What do you hope that the audience will experience?
The aim of all of our shows is to send the audience out to see the world in a new way - to look at a cardboard box and see the robot it could be... For Gavin this is particularly relevant; whilst it is about a man confronting his quickly diminishing life span, we want the audience to step out of the show ready to experience each moment of their lives.
It is not about telling people how to live their lives - who the hell are we to do that?!
We are professional pretenders - But the idea we keep coming back to is that is that it is fine to spend 4 hours scrolling through Cat Videos on YouTube as long as you are present, and aware you are doing it - so much of our lives pass almost without us noticing that it is sometimes important to turn our attention on to the moments we experience.
We want the audience to take an hour with us and experience their hearts beating during the show, sharing each heartbeat with us.
What strategies did you consider towards shaping this audience experience?
We are using heart rate monitors during the show which will measure the audiences' heartbeats. They will then be projected onto our set so each audience member will be able to see their own heart respond to each moment on stage.
The collective heartbeats will be totaled and used to make decisions about what happens to Gavin, what scenes we experience and importantly if Gavin will be drinking chamomile tea or red bull throughout the show... This strategy directly connects the heartbeats of the audience with the performance which is created in front of them, turning their attention on to the time they have chosen to spend with us. Each of their moments is essential to the creation of our moments in the theatre.
This strategy may sound cold, technological and like we are stealing your heartbeats to sell to PPI Cold Callers however, our approach is surprisingly Low-Fi. We are in Gavin's shed at the bottom of his garden, he has built us an awesome marble run which keeps track of our passing beats and he has been storing his own heartbeats in the musty, soggy moving boxes he meant to throw out four years ago.

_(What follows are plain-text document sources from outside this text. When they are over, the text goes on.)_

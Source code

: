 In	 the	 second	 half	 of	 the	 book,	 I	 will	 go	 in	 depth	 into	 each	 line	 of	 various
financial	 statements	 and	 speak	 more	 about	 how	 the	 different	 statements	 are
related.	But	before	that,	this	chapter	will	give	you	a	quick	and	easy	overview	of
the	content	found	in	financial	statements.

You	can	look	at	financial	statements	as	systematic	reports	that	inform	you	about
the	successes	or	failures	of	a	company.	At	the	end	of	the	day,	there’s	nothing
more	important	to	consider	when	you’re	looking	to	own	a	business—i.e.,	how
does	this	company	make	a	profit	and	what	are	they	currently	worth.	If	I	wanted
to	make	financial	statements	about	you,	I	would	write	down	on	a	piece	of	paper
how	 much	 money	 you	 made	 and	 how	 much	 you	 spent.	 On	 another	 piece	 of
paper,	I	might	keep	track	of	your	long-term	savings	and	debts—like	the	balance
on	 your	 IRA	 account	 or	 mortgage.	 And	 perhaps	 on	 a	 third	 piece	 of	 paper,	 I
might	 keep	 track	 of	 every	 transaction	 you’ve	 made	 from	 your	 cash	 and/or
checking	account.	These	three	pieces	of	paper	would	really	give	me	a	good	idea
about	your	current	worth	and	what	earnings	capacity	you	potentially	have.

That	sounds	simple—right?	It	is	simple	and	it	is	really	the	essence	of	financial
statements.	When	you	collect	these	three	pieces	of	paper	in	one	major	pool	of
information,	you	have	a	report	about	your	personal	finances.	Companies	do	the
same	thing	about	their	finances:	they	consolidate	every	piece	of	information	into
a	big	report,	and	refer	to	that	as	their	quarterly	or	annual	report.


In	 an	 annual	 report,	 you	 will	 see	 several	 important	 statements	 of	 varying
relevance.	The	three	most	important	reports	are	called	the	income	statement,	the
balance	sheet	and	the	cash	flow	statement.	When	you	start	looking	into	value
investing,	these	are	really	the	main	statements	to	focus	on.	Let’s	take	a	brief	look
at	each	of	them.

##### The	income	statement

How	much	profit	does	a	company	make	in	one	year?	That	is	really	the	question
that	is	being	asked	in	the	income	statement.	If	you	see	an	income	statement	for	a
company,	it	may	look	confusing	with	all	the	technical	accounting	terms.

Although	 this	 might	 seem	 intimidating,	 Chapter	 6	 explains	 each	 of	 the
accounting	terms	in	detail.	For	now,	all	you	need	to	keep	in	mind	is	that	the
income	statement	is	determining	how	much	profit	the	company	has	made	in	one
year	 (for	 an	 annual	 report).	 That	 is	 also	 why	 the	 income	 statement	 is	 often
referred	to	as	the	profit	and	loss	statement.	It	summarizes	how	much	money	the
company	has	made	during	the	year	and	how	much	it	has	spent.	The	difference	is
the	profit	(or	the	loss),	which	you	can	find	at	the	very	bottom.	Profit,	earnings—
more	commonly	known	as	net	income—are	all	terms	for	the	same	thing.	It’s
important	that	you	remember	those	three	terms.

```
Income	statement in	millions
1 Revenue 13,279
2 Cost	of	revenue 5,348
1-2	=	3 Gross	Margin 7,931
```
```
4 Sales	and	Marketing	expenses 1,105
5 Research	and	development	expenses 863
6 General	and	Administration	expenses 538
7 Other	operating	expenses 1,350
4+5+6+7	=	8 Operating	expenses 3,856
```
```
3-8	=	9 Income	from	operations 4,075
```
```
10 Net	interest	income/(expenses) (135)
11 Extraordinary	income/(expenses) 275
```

The mixture of High-Tech and Low-Tech opens up the experience by placing our heartbeats literally centre-stage, allowing our audience to see and experience something that they rarely even notice but is with them every second of every day.
Do you see your work within any particular tradition?
It sits in the very broad contemporary tradition of Visual Theatre as we play with visual metaphor, using puppetry, object manipulation and that thing that happened to be in the rehearsal room because somebody left it behind after their contemporary dance class... We beg, borrow and occasionally steal from high and low art, swinging between popular culture and not so popular Fighting Fantasy Book references.
With puppetry, three actors, a toy pig and a marble run, The Inevitable Heartbreak of Gavin Plimsole brings a surprisingly low-fi approach to some very hi-tech equipment. It takes a stab at answering three important questions; what do we do with our lives, how do we make each moment count and how does bungee jumping make anyone happy?
SharkLegs are committed to creating work for the creative audience. The company have been working together for three years and are Associate Artists with The Point Theatre, Eastleigh.
Before this Richard was an actor, physical performer, puppeteer and stunt man whilst Kezia worked as a freelance Director and Project Manager - which makes Richard sound much cooler... SharkLegs is a visual theatre company that makes work to encourage the audience to see the creativity in their own lives - to see the robot in the cardboard box, to see the puppet in the scrunched-up newspaper or the life in the taxidermy diorama.